C'est vrai, c'est une initiative humaine, mais inspirée par Dieu. Tout ce qui est bien, vient aussi de Dieu. Ensuite, la prière peut empêcher le pire. Le pire, c'est évacuer tout le nord de Gaza, bombarder et tuer. Si cela arrive, il y aura un désastre humain terrible. Il pourrait y avoir un génocide parce qu'il y a des milliers et des milliers de personnes qui mourraient. Donc, nous prions pour que le Seigneur nous fasse éviter le pire et pour qu'il donne la force de résister dans le sens humain, de croire en Lui, en sa bonté malgré la souffrance.
Le Patriarcat a donc appelé à la prière. Le patriarche lui-même a proposé de prendre la place, si c'était nécessaire, d'un otage enfant. Le Saint-Siège a proposé une médiation. Comment les chrétiens peuvent aider, sinon à aboutir à la paix, mais au moins à protéger les civils, à arrêter les bombardements, etc.
En tant que patriarcat, nous sommes une petite Église. Nous ne sommes pas une superpuissance comme les États-Unis, la Chine, la Russie. Ainsi, nous ne pouvons pas vraiment élaborer un plan politique de réconciliation entre les deux parties. Mais notre prière inspire les chefs politiques qui lisent nos communiqués. Le patriarche a parlé dernièrement et à plusieurs reprises avec le cardinal Parolin. Le cardinal Pizzaballa a également échangé avec le Secrétaire d'État américain, il a rencontré hier la ministre française des Affaires étrangères et il y a trois jours le chef de la diplomatie italienne.
La voix de l'Église est écoutée. Notre attitude modérée envers les deux parties est plus acceptable que le son d'une seule cloche. Notre prière et notre médiation dans ce sens est positive en vue d’une entente mutuelle, car on le sait il n'y a pas d'entente. Il y a deux langages, deux récits, deux histoires à raconter. Tout est double, tout est contradictoire.
Il faut vraiment des médiateurs, C'est vrai. On peut en partie jouer le rôle de médiateur à travers nos communiqués, pour parler avec les gens puissants, mais aussi il faut que l'Egypte, les Émirats, les Américains interviennent.
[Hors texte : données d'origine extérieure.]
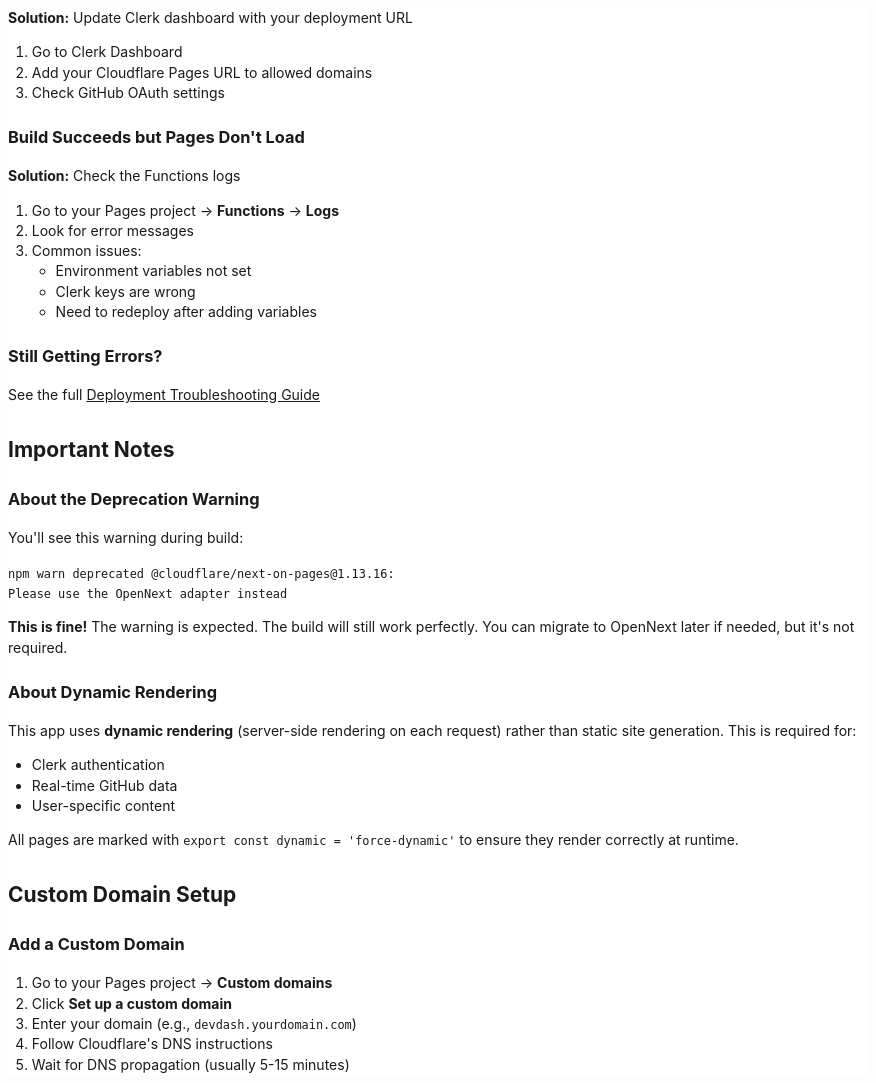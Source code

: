 **Solution:** Update Clerk dashboard with your deployment URL

1. Go to Clerk Dashboard
2. Add your Cloudflare Pages URL to allowed domains
3. Check GitHub OAuth settings

### Build Succeeds but Pages Don't Load

**Solution:** Check the Functions logs

1. Go to your Pages project → **Functions** → **Logs**
2. Look for error messages
3. Common issues:
   - Environment variables not set
   - Clerk keys are wrong
   - Need to redeploy after adding variables

### Still Getting Errors?

See the full [Deployment Troubleshooting Guide](./DEPLOYMENT_TROUBLESHOOTING.md)

## Important Notes

### About the Deprecation Warning

You'll see this warning during build:
```
npm warn deprecated @cloudflare/next-on-pages@1.13.16: 
Please use the OpenNext adapter instead
```

**This is fine!** The warning is expected. The build will still work perfectly. You can migrate to OpenNext later if needed, but it's not required.

### About Dynamic Rendering

This app uses **dynamic rendering** (server-side rendering on each request) rather than static site generation. This is required for:
- Clerk authentication
- Real-time GitHub data
- User-specific content

All pages are marked with `export const dynamic = 'force-dynamic'` to ensure they render correctly at runtime.

## Custom Domain Setup

### Add a Custom Domain

1. Go to your Pages project → **Custom domains**
2. Click **Set up a custom domain**
3. Enter your domain (e.g., `devdash.yourdomain.com`)
4. Follow Cloudflare's DNS instructions
5. Wait for DNS propagation (usually 5-15 minutes)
Ceux sont eux qui ont la puissance de changer le cours de l'histoire.
On a parlé des chrétiens de Gaza, mais plus largement, comment est-ce que cette guerre affecte les chrétiens de Terre Sainte? Vous-même qui êtes Palestinien, quel est votre sentiment aujourd'hui?
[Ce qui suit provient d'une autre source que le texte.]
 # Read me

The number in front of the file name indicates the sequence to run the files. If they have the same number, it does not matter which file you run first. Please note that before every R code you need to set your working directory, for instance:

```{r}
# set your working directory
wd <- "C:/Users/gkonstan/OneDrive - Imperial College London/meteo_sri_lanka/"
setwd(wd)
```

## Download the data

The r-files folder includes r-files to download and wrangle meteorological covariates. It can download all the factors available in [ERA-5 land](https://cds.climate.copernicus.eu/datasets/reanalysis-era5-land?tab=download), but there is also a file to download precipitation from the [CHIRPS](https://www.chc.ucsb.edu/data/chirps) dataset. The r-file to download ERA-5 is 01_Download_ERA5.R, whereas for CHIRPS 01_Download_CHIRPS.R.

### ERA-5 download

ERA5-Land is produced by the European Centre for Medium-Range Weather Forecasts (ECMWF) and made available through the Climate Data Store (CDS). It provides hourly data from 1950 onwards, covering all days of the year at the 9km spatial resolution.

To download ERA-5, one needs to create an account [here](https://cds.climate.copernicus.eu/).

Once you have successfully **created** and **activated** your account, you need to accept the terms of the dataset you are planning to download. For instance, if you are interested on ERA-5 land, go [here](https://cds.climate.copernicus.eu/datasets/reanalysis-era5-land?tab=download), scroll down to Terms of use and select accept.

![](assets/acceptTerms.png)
Nous sommes tristes et ressentons aussi une certaine angoisse pour l'avenir, parce que quoi qu'il se passe, c'est à nous d'intervenir sur le côté humanitaire. Nous sommes responsables. Nous prions pour que le Seigneur nous épargne un désastre humanitaire qui peut arriver si la guerre continue longuement. Maintenant, la Palestine est bouclée.
Moi, je ne peux pas aller à Bethléem ; les gens de Bethléem ne peuvent pas venir ici. Tous les chemins qui mènent à Jérusalem sont bloqués avec des grands blocs de pierre ou de ciment. C'est fermé.
Autre souci, il n'y a pas de pèlerins, et ainsi il n'y a pas de travail pour la majorité des gens. Donc, d'ici à Noël, les Palestiniens seront confrontés à vraiment beaucoup de pauvreté. Je ne parle pas de Gaza seulement. Cela nous donne un certain sens d'angoisse. Et comment intervenir et réagir s'il y a des difficultés économiques? On ne peut pas toujours compter sur les donateurs. Ils sont fatigués de donner. Il y a eu tellement de guerres entre Gaza et Israël, quatre guerres, et chaque fois, les Européens ont dû reconstruire, reconstruire, reconstruire. On ne peut pas toujours attendre des miracles de la part des donateurs. C'est pourquoi le meilleur don, c'est la paix et l'arrêt de la guerre. Pour cela, nous prions.